▶ _Source data_
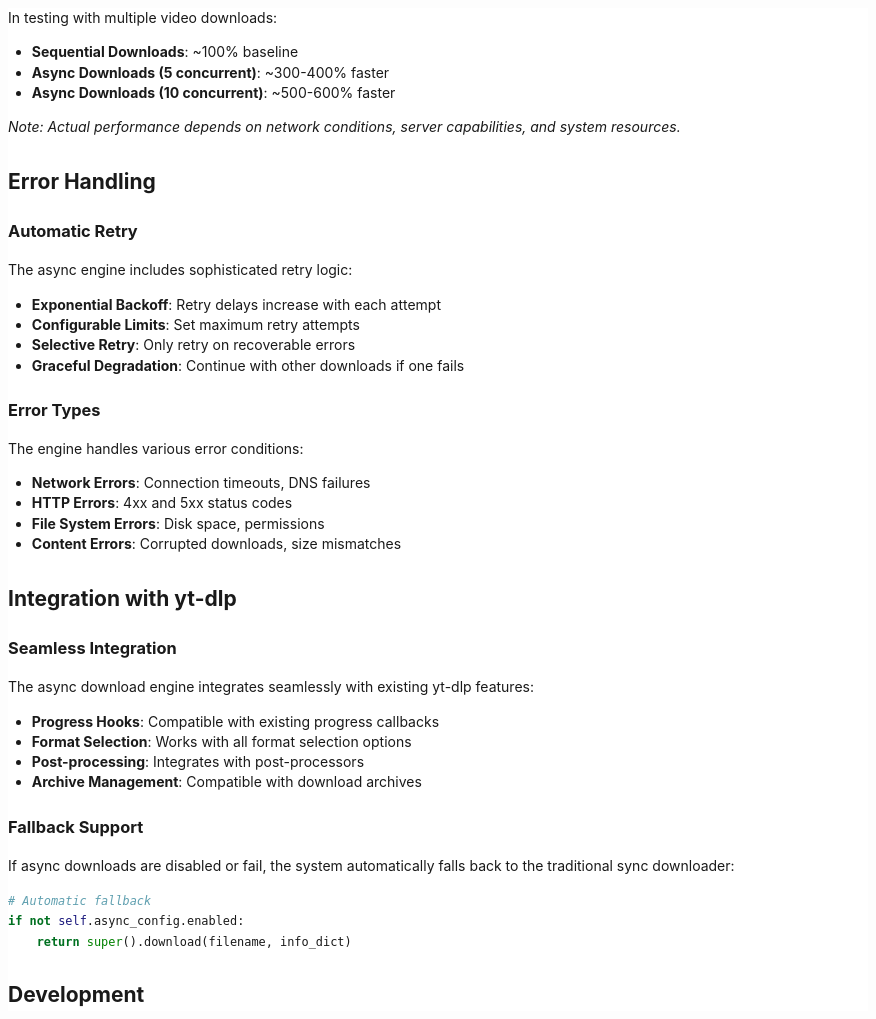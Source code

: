 In testing with multiple video downloads:

- **Sequential Downloads**: ~100% baseline
- **Async Downloads (5 concurrent)**: ~300-400% faster
- **Async Downloads (10 concurrent)**: ~500-600% faster

*Note: Actual performance depends on network conditions, server capabilities, and system resources.*

## Error Handling

### Automatic Retry

The async engine includes sophisticated retry logic:

- **Exponential Backoff**: Retry delays increase with each attempt
- **Configurable Limits**: Set maximum retry attempts
- **Selective Retry**: Only retry on recoverable errors
- **Graceful Degradation**: Continue with other downloads if one fails

### Error Types

The engine handles various error conditions:

- **Network Errors**: Connection timeouts, DNS failures
- **HTTP Errors**: 4xx and 5xx status codes
- **File System Errors**: Disk space, permissions
- **Content Errors**: Corrupted downloads, size mismatches

## Integration with yt-dlp

### Seamless Integration

The async download engine integrates seamlessly with existing yt-dlp features:

- **Progress Hooks**: Compatible with existing progress callbacks
- **Format Selection**: Works with all format selection options
- **Post-processing**: Integrates with post-processors
- **Archive Management**: Compatible with download archives

### Fallback Support

If async downloads are disabled or fail, the system automatically falls back to the traditional sync downloader:

```python
# Automatic fallback
if not self.async_config.enabled:
    return super().download(filename, info_dict)
```

## Development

▶ _Problem to work on_
Of the lines above, retype only those from the line containing "and system resources.*" through the line containing "- **File System", including both, exactly.

▶ _Result_
*Note: Actual performance depends on network conditions, server capabilities, and system resources.*

## Error Handling

### Automatic Retry

The async engine includes sophisticated retry logic:

- **Exponential Backoff**: Retry delays increase with each attempt
- **Configurable Limits**: Set maximum retry attempts
- **Selective Retry**: Only retry on recoverable errors
- **Graceful Degradation**: Continue with other downloads if one fails

### Error Types

The engine handles various error conditions:

- **Network Errors**: Connection timeouts, DNS failures
- **HTTP Errors**: 4xx and 5xx status codes
- **File System Errors**: Disk space, permissions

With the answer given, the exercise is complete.